Source data
=====

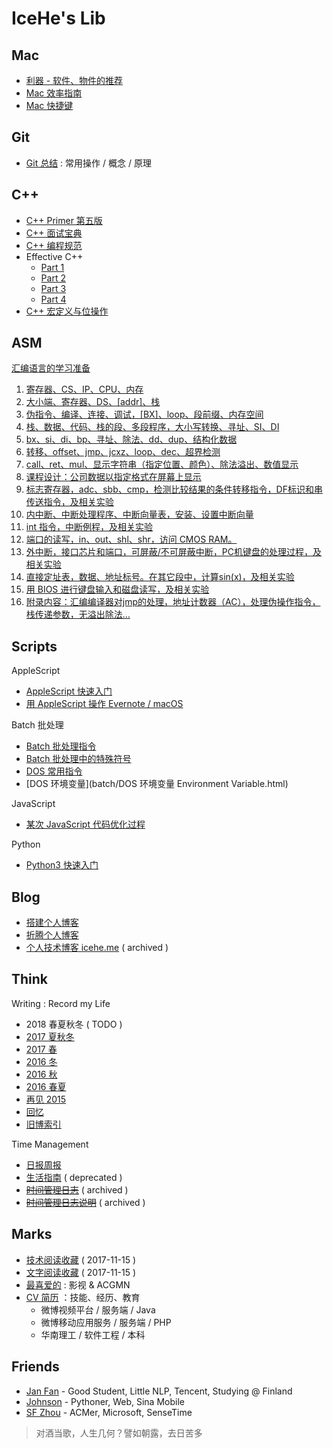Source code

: # IceHe's Lib

## Mac

- [利器 - 软件、物件的推荐](tools.md)
- [Mac 效率指南](mac/efficiency.md)
- [Mac 快捷键](mac/shortcuts.md)

## Git

- [Git 总结](cmd/git_note.md) : 常用操作 / 概念 / 原理

## C++

- [C++ Primer 第五版](cpp/cpp-primer-5th.md)
- [C++ 面试宝典](cpp/cpp-interview-book.md)
- [C++ 编程规范](cpp/cpp-code-standards.md)
- Effective C++
    - [Part 1](cpp/effective-cpp-reading-note-1.md)
    - [Part 2](cpp/effective-cpp-reading-note-2.md)
    - [Part 3](cpp/effective-cpp-reading-note-3.md)
    - [Part 4](cpp/effective-cpp-reading-note-4.md)
- [C++ 宏定义与位操作](cpp/cpp-macro-n-bit-operations.md)

## ASM

[汇编语言的学习准备](asm/prepare-asm-on-windows-7.md)

1. [寄存器、CS、IP、CPU、内存](asm/asm-learning-note-1.md)
2. [大小端、寄存器、DS、[addr]、栈](asm/asm-learning-note-2.md)
3. [伪指令、编译、连接、调试，[BX]、loop、段前缀、内存空间](asm/asm-learning-note-3.md)
4. [栈、数据、代码、栈的段、多段程序，大小写转换、寻址、SI、DI](asm/asm-learning-note-4.md)
5. [bx、si、di、bp、寻址、除法、dd、dup、结构化数据](asm/asm-learning-note-5.md)
6. [转移、offset、jmp、jcxz、loop、dec、超界检测](asm/asm-learning-note-6.md)
7. [call、ret、mul、显示字符串（指定位置、颜色）、除法溢出、数值显示](asm/asm-learning-note-7.md)
8. [课程设计：公司数据以指定格式在屏幕上显示](asm/asm-learning-note-8.md)
9. [标志寄存器，adc、sbb、cmp，检测比较结果的条件转移指令，DF标识和串传送指令，及相关实验](asm/asm-learning-note-9.md)
10. [内中断、中断处理程序、中断向量表，安装、设置中断向量](asm/asm-learning-note-10.md)
11. [int 指令，中断例程，及相关实验](asm/asm-learning-note-11.md)
12. [端口的读写，in、out、shl、shr，访问 CMOS RAM。](asm/asm-learning-note-12.md)
13. [外中断，接口芯片和端口，可屏蔽/不可屏蔽中断，PC机键盘的处理过程，及相关实验](asm/asm-learning-note-13.md)
14. [直接定址表，数据、地址标号。在其它段中，计算sin(x)，及相关实验](asm/asm-learning-note-14.md)
15. [用 BIOS 进行键盘输入和磁盘读写，及相关实验](asm/asm-learning-note-15.md)
16. [附录内容：汇编编译器对jmp的处理，地址计数器（AC），处理伪操作指令，栈传递参数，无溢出除法…](asm/asm-learning-note-16.md)

## Scripts

AppleScript

- [AppleScript 快速入门](applescript/applescript.md)
- [用 AppleScript 操作 Evernote / macOS](applescript/evernote-macos.md)

Batch 批处理

- [Batch 批处理指令](batch/batch/batch-commands.md)
- [Batch 批处理中的特殊符号](batch/dos-special-symbol.md)
- [DOS 常用指令](batch/dos-common-commands.md)
- [DOS 环境变量](batch/DOS 环境变量 Environment Variable.html)

JavaScript

- [某次 JavaScript 代码优化过程](javascript/某次js代码优化过程.md)

Python

- [Python3 快速入门](python/quick_start.md)

## Blog

- [搭建个人博客](web/build_blog.md)
- [折腾个人博客](web/blog_changelog.md)
- [个人技术博客 icehe.me](https://icehe.me) ( archived )

## Think

Writing : Record my Life

- 2018 春夏秋冬 ( TODO )
- [2017 夏秋冬](think/2017_from_summer_to_winter.md)
- [2017 春](think/2017_spring.md)
- [2016 冬](think/2016_winter.md)
- [2016 秋](think/2016_fall.md)
- [2016 春夏](think/2016_summer.md)
- [再见 2015](think/bye2015.md)
- [回忆](moments.md)
- [旧博索引](old-blog.md)

Time Management

- [日报周报](diary/)
- [生活指南](think/life_manual.md) ( deprecated )
- [~~时间管理日志~~](lifelogs.md) ( archived )
- [~~时间管理日志说明~~](think/time_mgt.md) ( archived )

## Marks

- [技术阅读收藏](tech.md) ( 2017-11-15 )
- [文字阅读收藏](read.md) ( 2017-11-15 )
- [最喜爱的](favourites.md) : 影视 & ACGMN
- [CV 简历](cv.md) ：技能、经历、教育
    - 微博视频平台 / 服务端 / Java
    - 微博移动应用服务 / 服务端 / PHP
    - 华南理工 / 软件工程 / 本科

## Friends

- [Jan Fan](http://janfan.cn/) - Good Student, Little NLP, Tencent, Studying @ Finland
- [Johnson](http://mrzys.coding.me/) - Pythoner, Web, Sina Mobile
- [SF Zhou](http://sf-zhou.github.io/) - ACMer, Microsoft, SenseTime

> 对酒当歌，人生几何？譬如朝露，去日苦多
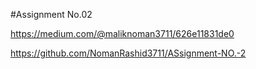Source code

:#Assignment No.02

https://medium.com/@maliknoman3711/626e11831de0

https://github.com/NomanRashid3711/ASsignment-NO.-2
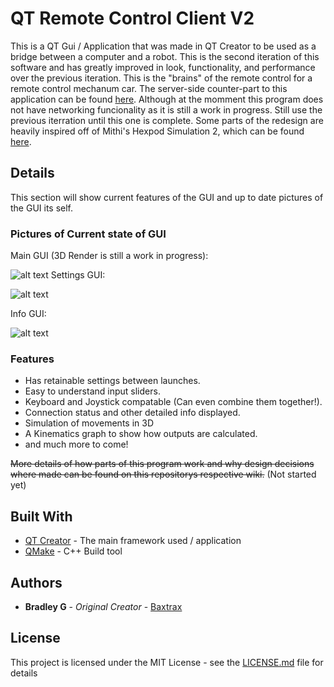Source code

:# QT Remote Control Client V2

This is a QT Gui / Application that was made in QT Creator to be used as a bridge between a computer and a robot. This is the second iteration of this software and has greatly improved in look, functionality, and performance over the previous iteration. This is the "brains" of the remote control for a remote control mechanum car. The server-side counter-part to this application can be found [here](https://github.com/baxtrax/QT-Remote-Control-Server). Although at the momment this program does not have networking funcionality as it is still a work in progress. Still use the previous iterration until this one is complete. Some parts of the redesign are heavily inspired off of Mithi's Hexpod Simulation 2, which can be found [here](https://github.com/mithi/hexapod).

## Details

This section will show current features of the GUI and up to date pictures of the GUI its self.

### Pictures of Current state of GUI
Main GUI (3D Render is still a work in progress):

![alt text](https://github.com/baxtrax/QT-Remote-Control-Client_V2/blob/master/GUI-PIC/Showcase.gif)
Settings GUI:

![alt text](https://github.com/baxtrax/QT-Remote-Control-Client_V2/blob/master/GUI-PIC/RemoteControlV2_2.PNG)

Info GUI:

![alt text](https://github.com/baxtrax/QT-Remote-Control-Client_V2/blob/master/GUI-PIC/RemoteControlV2_3.PNG)

### Features
* Has retainable settings between launches.
* Easy to understand input sliders.
* Keyboard and Joystick compatable (Can even combine them together!).
* Connection status and other detailed info displayed.
* Simulation of movements in 3D
* A Kinematics graph to show how outputs are calculated.
* and much more to come!

~~More details of how parts of this program work and why design decisions where made can be found on this repositorys respective wiki.~~ (Not started yet)

## Built With

* [QT Creator](https://www.qt.io/download) - The main framework used / application
* [QMake](https://doc.qt.io/archives/3.3/qmake-manual-2.html) - C++ Build tool

## Authors

* **Bradley G** - *Original Creator* - [Baxtrax](https://github.com/baxtrax)

## License

This project is licensed under the MIT License - see the [LICENSE.md](LICENSE.md) file for details
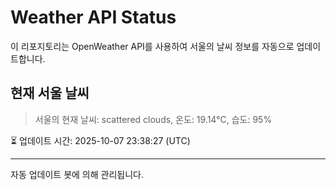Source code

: 
# Weather API Status

이 리포지토리는 OpenWeather API를 사용하여 서울의 날씨 정보를 자동으로 업데이트합니다.

## 현재 서울 날씨
> 서울의 현재 날씨: scattered clouds, 온도: 19.14°C, 습도: 95%

⏳ 업데이트 시간: 2025-10-07 23:38:27 (UTC)

---
자동 업데이트 봇에 의해 관리됩니다.
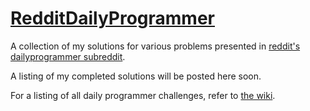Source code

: # [RedditDailyProgrammer](http://reddit.com/r/dailyprogrammer)

A collection of my solutions for various problems presented in [reddit's dailyprogrammer subreddit](http://reddit.com/r/dailyprogrammer).

A listing of my completed solutions will be posted here soon.

For a listing of all daily programmer challenges, refer to [the wiki](/wiki).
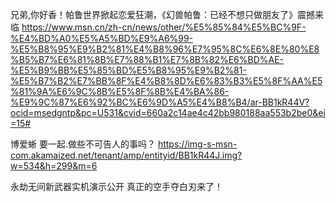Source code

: 兄弟,你好香！帕鲁世界掀起恋爱狂潮，《幻兽帕鲁：已经不想只做朋友了》震撼来临
https://www.msn.cn/zh-cn/news/other/%E5%85%84%E5%BC%9F-%E4%BD%A0%E5%A5%BD%E9%A6%99-%E5%B8%95%E9%B2%81%E4%B8%96%E7%95%8C%E6%8E%80%E8%B5%B7%E6%81%8B%E7%88%B1%E7%8B%82%E6%BD%AE-%E5%B9%BB%E5%85%BD%E5%B8%95%E9%B2%81-%E5%B7%B2%E7%BB%8F%E4%B8%8D%E6%83%B3%E5%8F%AA%E5%81%9A%E6%9C%8B%E5%8F%8B%E4%BA%86-%E9%9C%87%E6%92%BC%E6%9D%A5%E4%B8%B4/ar-BB1kR44V?ocid=msedgntp&pc=U531&cvid=660a2c14ae4c42bb980188aa553b2be0&ei=15#

博爱蜥
要一起.做些不可告人的事吗？
https://img-s-msn-com.akamaized.net/tenant/amp/entityid/BB1kR44J.img?w=534&h=299&m=6

永劫无间新武器实机演示公开 真正的空手夺白刃来了！
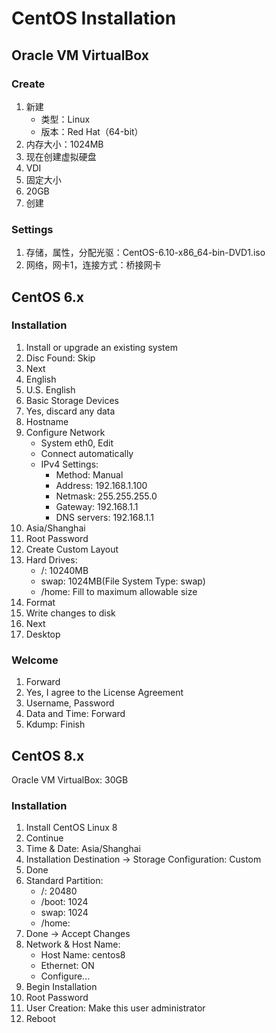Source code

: # CentOS Installation

## Oracle VM VirtualBox

### Create
1. 新建
    - 类型：Linux
    - 版本：Red Hat（64-bit）
1. 内存大小：1024MB
1. 现在创建虚拟硬盘
1. VDI
1. 固定大小
1. 20GB
1. 创建

### Settings
1. 存储，属性，分配光驱：CentOS-6.10-x86_64-bin-DVD1.iso
1. 网络，网卡1，连接方式：桥接网卡

## CentOS 6.x

### Installation
1. Install or upgrade an existing system
1. Disc Found: Skip
1. Next
1. English
1. U.S. English
1. Basic Storage Devices
1. Yes, discard any data
1. Hostname
1. Configure Network
    - System eth0, Edit
    - Connect automatically
    - IPv4 Settings:
        - Method: Manual
        - Address: 192.168.1.100
        - Netmask: 255.255.255.0
        - Gateway: 192.168.1.1
        - DNS servers: 192.168.1.1
1. Asia/Shanghai
1. Root Password
1. Create Custom Layout
1. Hard Drives:
    - /: 10240MB
    - swap: 1024MB(File System Type: swap)
    - /home: Fill to maximum allowable size
1. Format
1. Write changes to disk
1. Next
1. Desktop

### Welcome
1. Forward
1. Yes, I agree to the License Agreement
1. Username, Password
1. Data and Time: Forward
1. Kdump: Finish

## CentOS 8.x
Oracle VM VirtualBox: 30GB

### Installation
1. Install CentOS Linux 8
2. Continue
3. Time & Date: Asia/Shanghai
4. Installation Destination -> Storage Configuration: Custom
5. Done
6. Standard Partition:
    - /: 20480
    - /boot: 1024
    - swap: 1024
    - /home:
7. Done -> Accept Changes
8. Network & Host Name:
    - Host Name: centos8
    - Ethernet: ON
    - Configure...
9. Begin Installation
10. Root Password
11. User Creation: Make this user administrator
12. Reboot

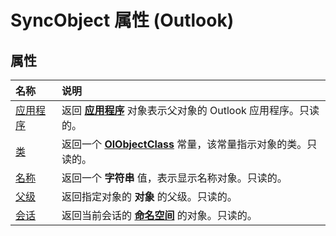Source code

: 
# SyncObject 属性 (Outlook)

## 属性



|**名称**|**说明**|
|:-----|:-----|
|[应用程序](1ce5b6b9-8697-869d-1ca5-430adacecdd1.md)|返回 **[应用程序](797003e7-ecd1-eccb-eaaf-32d6ddde8348.md)** 对象表示父对象的 Outlook 应用程序。只读的。|
|[类](00c7e290-14a2-6e43-95a7-144517562993.md)|返回一个 **[OlObjectClass](33d724b3-df3c-2a7f-a80f-93b66d96f588.md)** 常量，该常量指示对象的类。只读的。|
|[名称](11c17377-1e4f-866a-76b7-3878b7e5151a.md)|返回一个 **字符串** 值，表示显示名称对象。只读的。|
|[父级](9fa0ab25-581a-44f3-0cc3-67e2d83f313d.md)|返回指定对象的 **对象** 的父级。只读的。|
|[会话](985369af-2fc0-8abd-d1c0-1fbb100a244d.md)|返回当前会话的 **[命名空间](f0dcaa19-07f5-5d42-a3bf-2e42b7885644.md)** 的对象。只读的。|
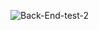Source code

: 
![Back-End-test-2](https://github.com/user-attachments/assets/2073d179-4dc6-4ea6-827d-0b2a57bff2dd)
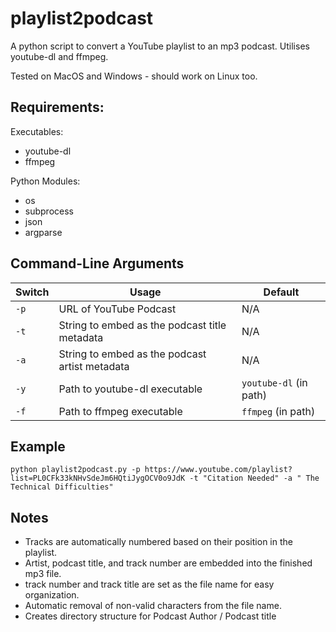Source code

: # playlist2podcast

A python script to convert a YouTube playlist to an mp3 podcast. Utilises youtube-dl and ffmpeg.

Tested on MacOS and Windows - should work on Linux too.

## Requirements:

Executables:  
* youtube-dl   
* ffmpeg  

Python Modules:
* os
* subprocess
* json
* argparse

## Command-Line Arguments

| Switch    | Usage                                             | Default           |
|-          |-                                                  | -                 |
| `-p`      | URL of YouTube Podcast                            | N/A
| `-t`      | String to embed as the podcast title metadata     | N/A
| `-a`      | String to embed as the podcast artist metadata    | N/A
| `-y`      | Path to youtube-dl executable                     | `youtube-dl` (in path)  |
| `-f`      | Path to ffmpeg executable                         | `ffmpeg` (in path)      |

## Example

`python playlist2podcast.py -p https://www.youtube.com/playlist?list=PL0CFk33kNHvSdeJm6HQtiJygOCV0o9JdK -t "Citation Needed"
-a " The Technical Difficulties"`


## Notes

* Tracks are automatically numbered based on their position in the playlist.
* Artist, podcast title, and track number are embedded into the finished mp3 file.
* track number and track title are set as the file name for easy organization.
* Automatic removal of non-valid characters from the file name.
* Creates directory structure for Podcast Author / Podcast title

=====

INSTRUCTIONS FOR THE TASK: Check every line of the data, and copy the ones that contain "loop".

SOLUTION BELOW:
3. [伪指令、编译、连接、调试，[BX]、loop、段前缀、内存空间](asm/asm-learning-note-3.md)
6. [转移、offset、jmp、jcxz、loop、dec、超界检测](asm/asm-learning-note-6.md)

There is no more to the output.